WOODS CROSS — The health benefits of regular exercise are well-documented. But a growing body of medical research suggests even short-term exposure to bad air can impact heart and lung health.
State health and environmental quality officials want Utahns to use information and tools to enable them to enjoy outdoor activity but minimize the health impacts of exposure to ozone pollution.
Dr. Robert Rolfs, deputy director of the Utah Department of Health, says ozone levels are predictable, peaking between noon and 6 p.m. To minimize health risks, Utahns should exercise earlier in the morning or in the evenings, Rolfs said during a news conference Monday.
Rolfs, for example, rides his bicycle up Emigration Canyon three mornings a week.
"It's cool, the ozone is low, the sunrise is beautiful and it's a great time to exercise," he said.
Ozone pollution, which is formed during hot, sunny days, can irritate the respiratory systems of even healthy people. When people exercise vigorously, ozone penetrates deeper into the lungs, rendering them more vulnerable to injury.
Ozone has not reached dangerous levels this summer, according to real-time monitoring conducted by the Utah Division of Air Quality. However, wildfire smoke and stagnant conditions can significantly boost ozone pollution levels.
Ozone is created by the sun's heat and light acting upon gases and pollution in the atmosphere.
Repeated ozone exposure can damage the cells that line the lungs and can lead to developing chronic obstructive pulmonary diseases, asthma, decreased lung function and more severe respiratory infections.
For Utahns with coronary heart disease, risk of heart attack doubles on days with high pollution episodes.
–Dr. Brent Muhlestein, cardiologist at Intermountain Medical Center.
For people with certain cardiac conditions, exposure to air pollution is particularly problematic, according to research conducted by cardiologists at Intermountain Medical Center.
"For Utahns with coronary heart disease, risk of heart attack doubles on days with high pollution episodes," said Dr. Brent Muhlestein, a cardiologist and researcher at Intermountain Medical Center.
Intermountain researchers are attempting to determine a link between air pollution and atrial fibrillation, an irregular and often rapid heart rate that can cause poor blood flow to the body.

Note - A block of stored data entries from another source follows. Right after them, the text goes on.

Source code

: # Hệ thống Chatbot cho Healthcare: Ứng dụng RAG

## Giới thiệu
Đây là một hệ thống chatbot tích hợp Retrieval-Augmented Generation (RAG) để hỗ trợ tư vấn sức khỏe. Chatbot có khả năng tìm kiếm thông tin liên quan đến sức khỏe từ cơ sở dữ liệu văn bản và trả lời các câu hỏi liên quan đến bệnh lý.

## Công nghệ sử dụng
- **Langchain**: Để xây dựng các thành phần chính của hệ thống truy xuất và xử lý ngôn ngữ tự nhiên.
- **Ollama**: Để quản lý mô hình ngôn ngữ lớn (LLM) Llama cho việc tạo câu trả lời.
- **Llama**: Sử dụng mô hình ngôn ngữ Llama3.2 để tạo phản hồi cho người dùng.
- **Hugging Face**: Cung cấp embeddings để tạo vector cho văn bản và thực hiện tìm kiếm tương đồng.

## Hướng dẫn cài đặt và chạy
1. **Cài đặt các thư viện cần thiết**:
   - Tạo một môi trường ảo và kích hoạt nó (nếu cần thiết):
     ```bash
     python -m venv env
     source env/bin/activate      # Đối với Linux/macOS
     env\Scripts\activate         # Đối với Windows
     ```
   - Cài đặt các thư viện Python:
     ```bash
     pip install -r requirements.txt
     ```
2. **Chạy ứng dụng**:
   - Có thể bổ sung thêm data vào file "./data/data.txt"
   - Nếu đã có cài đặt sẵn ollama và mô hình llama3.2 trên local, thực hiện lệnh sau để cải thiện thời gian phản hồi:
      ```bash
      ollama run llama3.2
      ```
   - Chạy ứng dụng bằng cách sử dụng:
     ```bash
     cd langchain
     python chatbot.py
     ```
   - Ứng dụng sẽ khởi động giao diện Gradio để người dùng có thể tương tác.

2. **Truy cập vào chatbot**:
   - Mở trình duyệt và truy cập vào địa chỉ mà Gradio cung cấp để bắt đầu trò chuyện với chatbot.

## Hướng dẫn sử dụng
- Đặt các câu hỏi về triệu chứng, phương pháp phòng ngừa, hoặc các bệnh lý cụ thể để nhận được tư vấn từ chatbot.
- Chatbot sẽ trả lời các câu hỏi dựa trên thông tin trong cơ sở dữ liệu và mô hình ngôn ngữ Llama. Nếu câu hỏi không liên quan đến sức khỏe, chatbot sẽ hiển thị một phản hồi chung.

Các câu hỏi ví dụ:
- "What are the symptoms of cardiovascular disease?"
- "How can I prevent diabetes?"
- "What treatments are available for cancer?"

They also are attempting to determine if there is a connection between air pollution and a high rate of abdominal aortic aneurysms among Utahns. A ruptured abdominal aortic aneurysm can cause life-threatening bleeding.
The connection between exposure to cigarette smoke and heart and lung diseases are well-established, Muhlestein said.
"Is air pollution something like getting secondhand smoke?" he asked.
Bryce Bird, director of the Utah Division of Air Quality, encouraged Utahns to use available tools to safely recreate outdoors. Visit www.airquality.utah.gov and click on "current conditions" for current ozone levels.
State and local officials are also encouraging Utahns to limit vehicle use and increase their use of mass transit as part of the annual Clear the Air Challenge.
The goals for this year's challenge are eliminating 300,000 vehicle trips to save 2 million vehicle miles traveled and to get 10,000 people to take the pledge.